Billwerder (/de/) is a quarter of Hamburg, Germany, in the borough of Bergedorf. It is located on the northwestern border of the borough adjacent to the borough of Hamburg-Mitte. At the same time Billwerder means a greater area south of the river Bille.

==Name==
The name derives from Bilnawerthere, meaning island in the Bille. A Werder is an island between rivers or other bodies of water, in this case Bille and Elbe/Dove Elbe rivers. Until 1949 Billwerder was also named Billwärder an der Elbe.

==Geography==
Billwerder borders the quarters of Lohbrügge, Bergedorf, Neuallermöhe, Allermöhe, Moorfleet, Billbrook, and Billstedt.

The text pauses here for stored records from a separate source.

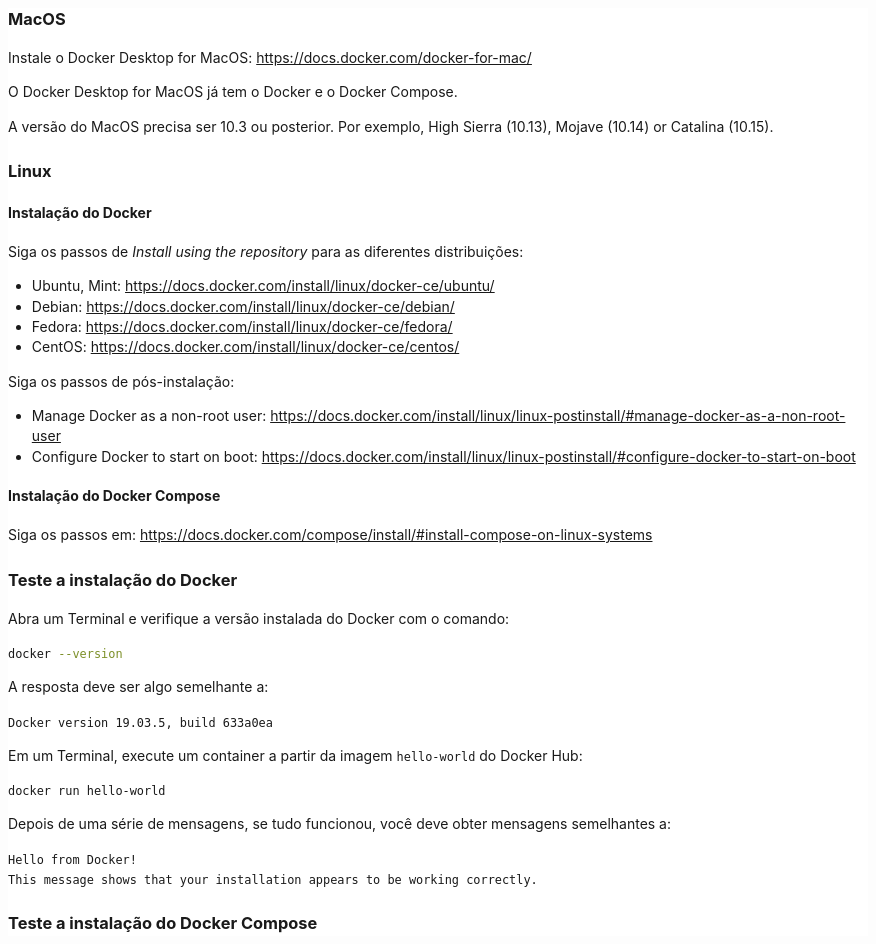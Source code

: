 ### MacOS

Instale o Docker Desktop for MacOS: https://docs.docker.com/docker-for-mac/

O Docker Desktop for MacOS já tem o Docker e o Docker Compose.

A versão do MacOS precisa ser 10.3 ou posterior. Por exemplo, High Sierra (10.13), Mojave (10.14) or Catalina (10.15).

### Linux

#### Instalação do Docker

Siga os passos de _Install using the repository_ para as diferentes distribuições:

- Ubuntu, Mint: https://docs.docker.com/install/linux/docker-ce/ubuntu/
- Debian: https://docs.docker.com/install/linux/docker-ce/debian/
- Fedora: https://docs.docker.com/install/linux/docker-ce/fedora/
- CentOS: https://docs.docker.com/install/linux/docker-ce/centos/

Siga os passos de pós-instalação: 

- Manage Docker as a non-root user: https://docs.docker.com/install/linux/linux-postinstall/#manage-docker-as-a-non-root-user
- Configure Docker to start on boot: https://docs.docker.com/install/linux/linux-postinstall/#configure-docker-to-start-on-boot

#### Instalação do Docker Compose

Siga os passos em: https://docs.docker.com/compose/install/#install-compose-on-linux-systems

### Teste a instalação do Docker

Abra um Terminal e verifique a versão instalada do Docker com o comando:

```sh
docker --version
```

A resposta deve ser algo semelhante a:

```txt
Docker version 19.03.5, build 633a0ea
```

Em um Terminal, execute um container a partir da imagem `hello-world` do Docker Hub:

```sh
docker run hello-world
```

Depois de uma série de mensagens, se tudo funcionou, você deve obter mensagens semelhantes a:

```txt
Hello from Docker!
This message shows that your installation appears to be working correctly.
```

### Teste a instalação do Docker Compose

Billwerder is part of the Marschlande (marshlands) area in Hamburg, which is known for its wet and muddy grounds. It is sparsely populated. Billwerder's landscape is formed by the transition of rural Vierlande into the industrial and commercial areas near the Port of Hamburg, such as nearby Billbrook. Billwerder is largely characterized by horticulture and agriculture, on the other hand, however, commercial environments, the Federal Highway 1, and the Hamburg-Bergedorf railway line, the first railway line in Northern Germany, are also part of the quarter.

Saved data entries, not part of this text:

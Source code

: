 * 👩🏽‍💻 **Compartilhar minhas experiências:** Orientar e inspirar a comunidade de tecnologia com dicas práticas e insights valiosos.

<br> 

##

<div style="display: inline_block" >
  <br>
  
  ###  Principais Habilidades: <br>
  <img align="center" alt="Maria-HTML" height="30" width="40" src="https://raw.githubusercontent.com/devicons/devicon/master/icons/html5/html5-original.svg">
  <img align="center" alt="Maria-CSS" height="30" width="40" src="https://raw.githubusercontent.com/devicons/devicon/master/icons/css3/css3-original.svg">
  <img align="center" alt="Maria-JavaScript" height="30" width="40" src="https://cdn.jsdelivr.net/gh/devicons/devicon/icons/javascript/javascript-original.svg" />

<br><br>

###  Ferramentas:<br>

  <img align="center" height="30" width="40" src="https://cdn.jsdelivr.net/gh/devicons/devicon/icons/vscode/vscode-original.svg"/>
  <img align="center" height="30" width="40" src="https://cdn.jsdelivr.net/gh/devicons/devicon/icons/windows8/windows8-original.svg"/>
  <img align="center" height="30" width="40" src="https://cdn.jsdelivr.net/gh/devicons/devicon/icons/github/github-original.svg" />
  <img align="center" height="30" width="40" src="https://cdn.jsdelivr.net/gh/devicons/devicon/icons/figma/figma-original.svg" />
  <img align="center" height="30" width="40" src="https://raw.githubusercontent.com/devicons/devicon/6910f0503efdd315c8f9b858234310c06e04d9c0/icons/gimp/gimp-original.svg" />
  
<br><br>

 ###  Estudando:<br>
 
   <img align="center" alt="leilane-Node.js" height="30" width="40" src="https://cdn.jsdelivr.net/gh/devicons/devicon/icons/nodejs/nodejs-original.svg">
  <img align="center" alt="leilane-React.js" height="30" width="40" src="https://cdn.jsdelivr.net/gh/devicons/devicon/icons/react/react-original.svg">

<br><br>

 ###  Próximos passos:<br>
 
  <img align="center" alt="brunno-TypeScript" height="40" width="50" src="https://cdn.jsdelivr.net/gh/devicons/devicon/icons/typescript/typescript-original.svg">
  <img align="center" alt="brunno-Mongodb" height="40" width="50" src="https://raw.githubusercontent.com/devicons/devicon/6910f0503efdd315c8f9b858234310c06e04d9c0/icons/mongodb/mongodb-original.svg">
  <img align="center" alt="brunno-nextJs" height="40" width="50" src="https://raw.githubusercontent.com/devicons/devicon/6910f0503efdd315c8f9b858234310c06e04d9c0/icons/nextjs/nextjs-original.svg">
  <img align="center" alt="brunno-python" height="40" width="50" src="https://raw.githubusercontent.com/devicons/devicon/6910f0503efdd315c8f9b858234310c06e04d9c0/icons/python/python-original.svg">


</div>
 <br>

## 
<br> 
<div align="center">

In 2017 the city of Hamburg started planning the new quarter Oberbillwerder which is located at the Allermöhe station.

==Politics==
These are the results of Billwerder in the Hamburg state election:

| Election | SPD | CDU | AfD | Left | Greens | FDP | Others |
|---|---|---|---|---|---|---|---|
| 2020 | 25,9 % | 25,8 % | 12,8 % | 12,0 % | 09,6 % | 02,6 % | 11,3 % |
| 2015 | 55,5 % | 10,3 % | 08,7 % | 09,1 % | 07,2 % | 05,6 % | 03,6 % |
| 2011 | 52,6 % | 22,9 % | – | 05,8 % | 08,6 % | 05,6 % | 04,5 % |
| 2008 | 32,6 % | 43,5 % | – | 07,8 % | 08,0 % | 05,2 % | 02,9 % |

==Transportation==
The S-Bahn stations of Billwerder-Moorfleet and Mittlerer Landweg are located in the quarter.